··· Supplied information ···

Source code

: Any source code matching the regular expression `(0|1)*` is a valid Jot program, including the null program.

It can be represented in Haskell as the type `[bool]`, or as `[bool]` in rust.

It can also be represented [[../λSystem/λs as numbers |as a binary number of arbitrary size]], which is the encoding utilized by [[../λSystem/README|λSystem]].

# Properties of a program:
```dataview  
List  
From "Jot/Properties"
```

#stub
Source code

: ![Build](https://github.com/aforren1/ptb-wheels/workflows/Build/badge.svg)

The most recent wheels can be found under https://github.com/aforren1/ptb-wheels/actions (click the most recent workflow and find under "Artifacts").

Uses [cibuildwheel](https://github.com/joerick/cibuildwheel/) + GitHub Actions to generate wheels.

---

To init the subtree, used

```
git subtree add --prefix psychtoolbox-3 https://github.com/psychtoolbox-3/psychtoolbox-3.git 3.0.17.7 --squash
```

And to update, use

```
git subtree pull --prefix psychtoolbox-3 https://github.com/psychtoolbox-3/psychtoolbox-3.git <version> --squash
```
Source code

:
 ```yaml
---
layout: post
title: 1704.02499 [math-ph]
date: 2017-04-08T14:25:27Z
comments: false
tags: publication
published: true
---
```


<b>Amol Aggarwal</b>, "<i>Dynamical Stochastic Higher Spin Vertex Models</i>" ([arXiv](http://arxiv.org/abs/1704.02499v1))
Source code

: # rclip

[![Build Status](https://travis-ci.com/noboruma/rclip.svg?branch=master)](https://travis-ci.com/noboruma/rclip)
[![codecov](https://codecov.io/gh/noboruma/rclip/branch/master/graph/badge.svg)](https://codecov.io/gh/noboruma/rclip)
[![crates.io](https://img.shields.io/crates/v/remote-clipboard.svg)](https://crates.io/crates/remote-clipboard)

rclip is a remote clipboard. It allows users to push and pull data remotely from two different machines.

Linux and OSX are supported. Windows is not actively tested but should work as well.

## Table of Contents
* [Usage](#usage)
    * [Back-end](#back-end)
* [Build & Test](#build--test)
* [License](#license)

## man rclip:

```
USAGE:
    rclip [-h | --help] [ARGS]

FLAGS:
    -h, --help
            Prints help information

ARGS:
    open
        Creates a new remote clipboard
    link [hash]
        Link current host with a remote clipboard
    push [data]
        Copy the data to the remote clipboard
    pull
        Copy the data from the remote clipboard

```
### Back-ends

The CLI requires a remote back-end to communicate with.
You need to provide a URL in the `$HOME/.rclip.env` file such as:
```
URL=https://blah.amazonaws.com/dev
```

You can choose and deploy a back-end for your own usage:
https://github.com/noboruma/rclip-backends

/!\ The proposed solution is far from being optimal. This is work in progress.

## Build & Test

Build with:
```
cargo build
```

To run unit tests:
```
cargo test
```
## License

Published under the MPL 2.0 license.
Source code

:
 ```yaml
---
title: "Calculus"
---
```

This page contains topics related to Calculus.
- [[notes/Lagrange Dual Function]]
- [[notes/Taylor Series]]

···
··· Supplied information ···

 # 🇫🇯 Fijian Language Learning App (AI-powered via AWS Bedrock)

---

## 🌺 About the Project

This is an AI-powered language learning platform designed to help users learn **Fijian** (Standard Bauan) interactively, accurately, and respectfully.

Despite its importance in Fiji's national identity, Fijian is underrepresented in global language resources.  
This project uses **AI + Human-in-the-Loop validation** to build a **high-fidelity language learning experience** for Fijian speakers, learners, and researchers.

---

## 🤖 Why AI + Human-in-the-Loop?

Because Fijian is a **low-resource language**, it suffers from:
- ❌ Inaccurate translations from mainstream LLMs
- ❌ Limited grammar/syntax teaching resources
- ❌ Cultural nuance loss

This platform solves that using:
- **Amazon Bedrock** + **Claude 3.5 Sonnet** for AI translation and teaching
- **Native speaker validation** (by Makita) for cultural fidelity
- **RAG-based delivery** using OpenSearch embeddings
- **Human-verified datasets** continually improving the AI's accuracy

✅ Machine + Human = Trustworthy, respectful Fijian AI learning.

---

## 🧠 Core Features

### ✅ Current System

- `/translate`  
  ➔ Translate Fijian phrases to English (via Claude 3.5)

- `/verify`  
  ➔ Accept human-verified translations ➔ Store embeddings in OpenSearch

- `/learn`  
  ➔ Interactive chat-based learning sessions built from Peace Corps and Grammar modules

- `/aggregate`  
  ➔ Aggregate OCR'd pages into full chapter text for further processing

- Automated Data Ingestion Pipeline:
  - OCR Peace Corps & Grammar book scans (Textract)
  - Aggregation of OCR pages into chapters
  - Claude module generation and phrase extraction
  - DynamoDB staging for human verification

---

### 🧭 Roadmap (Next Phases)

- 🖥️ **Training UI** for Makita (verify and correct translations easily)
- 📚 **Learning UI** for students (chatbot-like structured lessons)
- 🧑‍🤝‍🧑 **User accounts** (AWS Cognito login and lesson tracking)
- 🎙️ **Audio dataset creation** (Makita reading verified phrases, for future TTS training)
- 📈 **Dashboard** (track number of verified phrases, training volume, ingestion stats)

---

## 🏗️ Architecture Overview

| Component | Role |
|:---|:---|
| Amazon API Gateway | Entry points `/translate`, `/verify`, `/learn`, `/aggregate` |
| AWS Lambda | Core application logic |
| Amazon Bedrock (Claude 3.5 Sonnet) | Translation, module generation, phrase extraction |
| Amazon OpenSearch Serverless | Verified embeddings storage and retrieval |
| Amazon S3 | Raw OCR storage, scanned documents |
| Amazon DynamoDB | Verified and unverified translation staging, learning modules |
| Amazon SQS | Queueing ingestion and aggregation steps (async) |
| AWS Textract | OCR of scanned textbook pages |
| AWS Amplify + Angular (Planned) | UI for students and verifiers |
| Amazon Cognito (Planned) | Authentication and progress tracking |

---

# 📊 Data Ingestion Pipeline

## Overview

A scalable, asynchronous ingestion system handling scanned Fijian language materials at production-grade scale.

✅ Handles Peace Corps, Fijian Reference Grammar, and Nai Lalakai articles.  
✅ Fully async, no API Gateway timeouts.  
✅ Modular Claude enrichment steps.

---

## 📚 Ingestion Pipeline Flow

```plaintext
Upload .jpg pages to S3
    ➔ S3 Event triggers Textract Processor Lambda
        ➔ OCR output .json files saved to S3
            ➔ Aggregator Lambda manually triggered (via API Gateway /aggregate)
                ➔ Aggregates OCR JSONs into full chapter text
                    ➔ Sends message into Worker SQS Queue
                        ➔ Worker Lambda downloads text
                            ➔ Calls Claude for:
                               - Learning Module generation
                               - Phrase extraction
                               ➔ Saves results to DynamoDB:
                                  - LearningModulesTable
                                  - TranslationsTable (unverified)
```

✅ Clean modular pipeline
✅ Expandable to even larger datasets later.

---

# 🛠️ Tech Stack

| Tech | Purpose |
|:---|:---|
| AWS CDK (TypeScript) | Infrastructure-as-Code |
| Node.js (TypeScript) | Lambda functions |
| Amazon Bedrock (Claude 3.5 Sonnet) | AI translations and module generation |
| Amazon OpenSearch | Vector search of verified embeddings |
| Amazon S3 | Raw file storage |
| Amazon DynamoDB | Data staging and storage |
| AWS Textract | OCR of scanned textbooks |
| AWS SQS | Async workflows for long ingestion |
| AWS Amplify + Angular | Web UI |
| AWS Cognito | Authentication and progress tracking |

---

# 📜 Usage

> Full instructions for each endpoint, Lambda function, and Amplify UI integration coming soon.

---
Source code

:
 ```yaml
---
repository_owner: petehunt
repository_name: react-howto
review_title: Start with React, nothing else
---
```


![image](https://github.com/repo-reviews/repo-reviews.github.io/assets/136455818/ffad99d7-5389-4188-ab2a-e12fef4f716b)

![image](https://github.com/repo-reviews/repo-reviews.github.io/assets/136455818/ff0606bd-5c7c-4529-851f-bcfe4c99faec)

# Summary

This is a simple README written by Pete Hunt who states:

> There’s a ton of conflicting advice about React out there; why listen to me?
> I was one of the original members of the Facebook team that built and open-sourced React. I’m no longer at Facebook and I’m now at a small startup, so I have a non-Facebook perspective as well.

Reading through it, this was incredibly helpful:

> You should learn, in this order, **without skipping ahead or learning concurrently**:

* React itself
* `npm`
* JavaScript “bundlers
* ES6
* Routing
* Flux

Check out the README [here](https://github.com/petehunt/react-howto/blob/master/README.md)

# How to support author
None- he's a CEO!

···

Reproduce every line from the preceding data in which the word "Corps" can be found.

  ➔ Interactive chat-based learning sessions built from Peace Corps and Grammar modules
  - OCR Peace Corps & Grammar book scans (Textract)
✅ Handles Peace Corps, Fijian Reference Grammar, and Nai Lalakai articles.  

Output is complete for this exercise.